From 874ddcbb77aeb6c43ba36a9a27ad64f2a5f0b605 Mon Sep 17 00:00:00 2001
From: raphaelrpl <raphael.wcosta@gmail.com>
Date: Wed, 4 Oct 2023 08:38:32 -0300
Subject: [PATCH] :art: review parser scene support for sentinel-3

---
 bdc_collectors/dataspace/__init__.py | 10 ++---
 bdc_collectors/dataspace/odata.py    | 18 ++++++--
 bdc_collectors/scihub/parser.py      | 53 +++++++++++++++++++++++
 bdc_collectors/scihub/sentinel2.py   | 65 +++++++++++++++++++++++++++-
 4 files changed, 136 insertions(+), 10 deletions(-)

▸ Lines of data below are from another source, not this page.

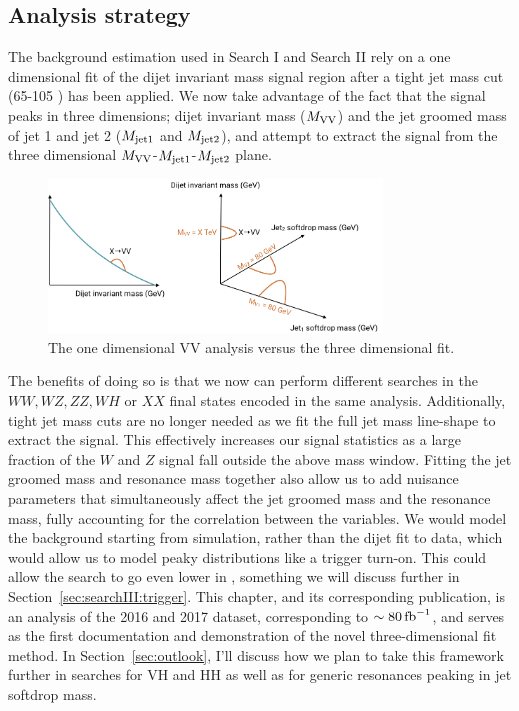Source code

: \subsection{Analysis strategy}
The background estimation used in Search I and Search II rely on a one dimensional fit of the dijet invariant mass signal region after a tight jet mass cut (65-105 \GeV) has been applied.
We now take advantage of the fact that the signal peaks in three dimensions; dijet invariant mass ($M_{\rm VV}$) and the jet groomed mass of jet 1 and jet 2 ($M_{\rm jet1}$ and $M_{\rm jet2}$),
and attempt to extract the signal from the three dimensional $M_{\rm VV}$-$M_{\rm jet1}$-$M_{\rm jet2}$ plane.
\begin{figure}[h!] 
    \centering
    \includegraphics[width=0.79\textwidth]{figures/analysis/search3/misc/1Dvs3D.png}
    \caption{The one dimensional VV analysis versus the three dimensional fit.}
    \label{fig:searchIII:1Dvs3D}
\end{figure}
The benefits of doing so is that we now can perform different searches in the $WW, WZ, ZZ, WH$ or $XX$ final states encoded in the same analysis.
Additionally, tight jet mass cuts are no longer needed as we fit the full jet mass line-shape to extract the signal. This effectively increases our signal statistics
as a large fraction of the $W$ and $Z$ signal fall outside the above mass window.
Fitting the jet groomed mass and resonance mass together also allow us to add nuisance parameters that simultaneously affect the jet groomed mass and the resonance mass, fully accounting for the correlation between the variables.
We would model the background starting from simulation, rather than the dijet fit to data, which would allow us to model peaky distributions like a trigger turn-on. This could allow the search to go even lower in \MVV, something we will discuss further in Section~\ref{sec:searchIII:trigger}. \newline
This chapter, and its corresponding publication, is an analysis of the 2016 and 2017 dataset, corresponding to $\sim 80 \mbox{\ensuremath{\,\text{fb}^\text{$-$1}}}$, and serves as the first documentation and demonstration of the novel three-dimensional fit method. In Section~\ref{sec:outlook}, I'll discuss how we plan to take this framework further in searches for VH and HH as well as for generic resonances peaking in jet softdrop mass.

diff --git a/bdc_collectors/dataspace/__init__.py b/bdc_collectors/dataspace/__init__.py
index 334dd5d..da915d8 100644
--- a/bdc_collectors/dataspace/__init__.py
+++ b/bdc_collectors/dataspace/__init__.py
@@ -33,7 +33,7 @@
 
 from ..base import BaseProvider, BulkDownloadResult, SceneResult, SceneResults
 from ..exceptions import DataOfflineError, DownloadError
-from ..scihub.sentinel2 import Sentinel1, Sentinel2
+from ..scihub.sentinel2 import Sentinel1, Sentinel2, Sentinel3
 from ..utils import download_stream, import_entry
 from ._token import TokenManager
 from .odata import ODATAStrategy
@@ -104,6 +104,7 @@ def __init__(self, username: str, password: str, strategy: t.Optional[BaseProvid
         self.collections = {
             "SENTINEL-1": Sentinel1,
             "SENTINEL-2": Sentinel2,
+            "SENTINEL-3": Sentinel3
         }
 
         manager_options = {k: v for k, v in kwargs.items() if k.startswith("token_")}
@@ -119,14 +120,13 @@ def download(self, query: t.Union[SceneResult, str], output: str, *args, **kwarg
         if not isinstance(query, SceneResult):
             item_ids = kwargs.get("ids", [])
 
-            scene = ""
-            if query.startswith("S2"):
-                scene = query
+            scene = query
 
             if kwargs.get("sceneid") or kwargs.get("scene_id"):
                 scene: str = kwargs.get("sceneid", kwargs.get("scene_id"))
 
-            if not scene.endswith(".SAFE"):
+            # Helper to set up SAFE files for Sentinel-1 and Sentinel-2
+            if not scene.endswith(".SAFE") and scene[:2] in ("S1", "S2"):
                 scene = f"{scene}.SAFE"
 
             item_ids.append(scene)
diff --git a/bdc_collectors/dataspace/odata.py b/bdc_collectors/dataspace/odata.py
index 868b10a..f094b6a 100644
--- a/bdc_collectors/dataspace/odata.py
+++ b/bdc_collectors/dataspace/odata.py
@@ -55,8 +55,7 @@ def search(self, query, *args, **kwargs) -> SceneResults:
         if data.get("ids"):
             products = []
             for item_id in data["ids"]:
-                safe_id = f"{item_id}.SAFE" if not item_id.endswith(".SAFE") else item_id
-                products_found = self._retrieve_products(f"Name eq '{safe_id}'")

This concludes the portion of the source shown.